Mit dem Nato-Einmarsch in den Kosovo sahen die Albaner ihre Chance gekommen. Die kosovo-albanische U¸CK war im Krieg gegen Milosevic-Serbien der natürliche Verbündete der Nato. Ihre Entwaffnung geriet nach dem Krieg zur Farce. In diesem Frühjahr zettelten im Kosovo sitzende mazedonische Albaner einen Aufstand an. Reale Benachteiligungen der Albaner und mangelnde Einsicht bei der slawo-mazedonischen Elite trieben den Aufständischen die Sympathien der dörflichen Albaner zu.

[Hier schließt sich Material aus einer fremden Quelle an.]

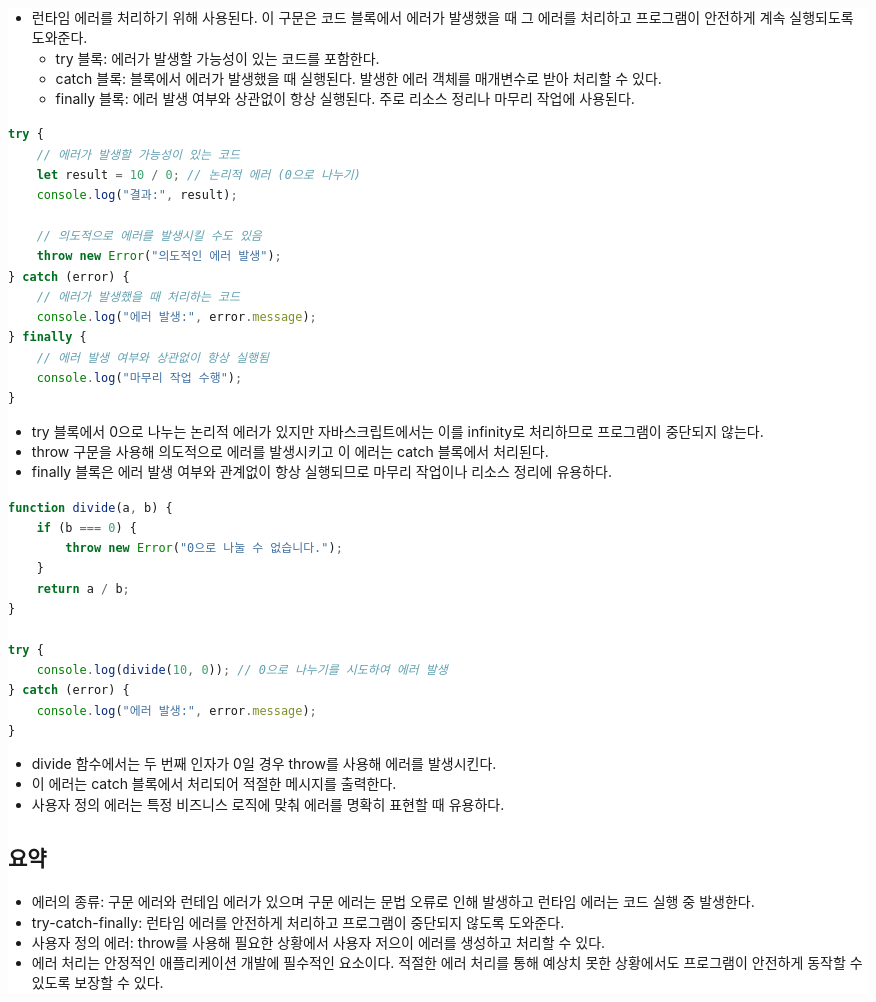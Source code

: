 - 런타임 에러를 처리하기 위해 사용된다. 이 구문은 코드 블록에서 에러가 발생했을 때 그 에러를 처리하고 프로그램이 안전하게 계속 실행되도록 도와준다.
  - try 블록: 에러가 발생할 가능성이 있는 코드를 포함한다.
  - catch 블록: 블록에서 에러가 발생했을 때 실행된다. 발생한 에러 객체를 매개변수로 받아 처리할 수 있다.
  - finally 블록: 에러 발생 여부와 상관없이 항상 실행된다. 주로 리소스 정리나 마무리 작업에 사용된다.
```js
try {
    // 에러가 발생할 가능성이 있는 코드
    let result = 10 / 0; // 논리적 에러 (0으로 나누기)
    console.log("결과:", result);

    // 의도적으로 에러를 발생시킬 수도 있음
    throw new Error("의도적인 에러 발생");
} catch (error) {
    // 에러가 발생했을 때 처리하는 코드
    console.log("에러 발생:", error.message);
} finally {
    // 에러 발생 여부와 상관없이 항상 실행됨
    console.log("마무리 작업 수행");
}
```
 - try 블록에서 0으로 나누는 논리적 에러가 있지만 자바스크립트에서는 이를 infinity로 처리하므로 프로그램이 중단되지 않는다.
 - throw 구문을 사용해 의도적으로 에러를 발생시키고 이 에러는 catch 블록에서 처리된다.
 - finally 블록은 에러 발생 여부와 관계없이 항상 실행되므로 마무리 작업이나 리소스 정리에 유용하다.
```js
function divide(a, b) {
    if (b === 0) {
        throw new Error("0으로 나눌 수 없습니다.");
    }
    return a / b;
}

try {
    console.log(divide(10, 0)); // 0으로 나누기를 시도하여 에러 발생
} catch (error) {
    console.log("에러 발생:", error.message);
}
```
  - divide 함수에서는 두 번째 인자가 0일 경우 throw를 사용해 에러를 발생시킨다.
  - 이 에러는 catch 블록에서 처리되어 적절한 메시지를 출력한다.
  - 사용자 정의 에러는 특정 비즈니스 로직에 맞춰 에러를 명확히 표현할 때 유용하다.

## 요약
  - 에러의 종류: 구문 에러와 런테임 에러가 있으며 구문 에러는 문법 오류로 인해 발생하고 런타임 에러는 코드 실행 중 발생한다.
  - try-catch-finally: 런타임 에러를 안전하게 처리하고 프로그램이 중단되지 않도록 도와준다.
  - 사용자 정의 에러: throw를 사용해 필요한 상황에서 사용자 저으이 에러를 생성하고 처리할 수 있다.
- 에러 처리는 안정적인 애플리케이션 개발에 필수적인 요소이다. 적절한 에러 처리를 통해 예상치 못한 상황에서도 프로그램이 안전하게 동작할 수 있도록 보장할 수 있다.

Heute könnte Mazedonien nur noch als internationales Protektorat zusammengehalten werden, im Bürgerkrieg versinken oder in eine irgendwie bemäntelte friedliche Separierung geführt werden. Die von den internationalen Unterhändlern moderierten Verhandlungen und die angepeilte "Entwaffnung" der U¸CK deuten darauf hin, dass die internationale Gemeinschaft auf Letzteres abzielt. Tatsächlich würde diese "Lösung" am wenigsten kosten - 3500 Mann Nato-Soldaten für 30 Tage Waffeneinsammeln, kein Krieg mit neuen Flüchtlingen, kein neues Protektorat mit teuren Verpflichtungen. Wenn nicht später eine ganz andere Rechnung präsentiert wird. (DER STANDARD, Print- Ausgabe, 3.8.2001)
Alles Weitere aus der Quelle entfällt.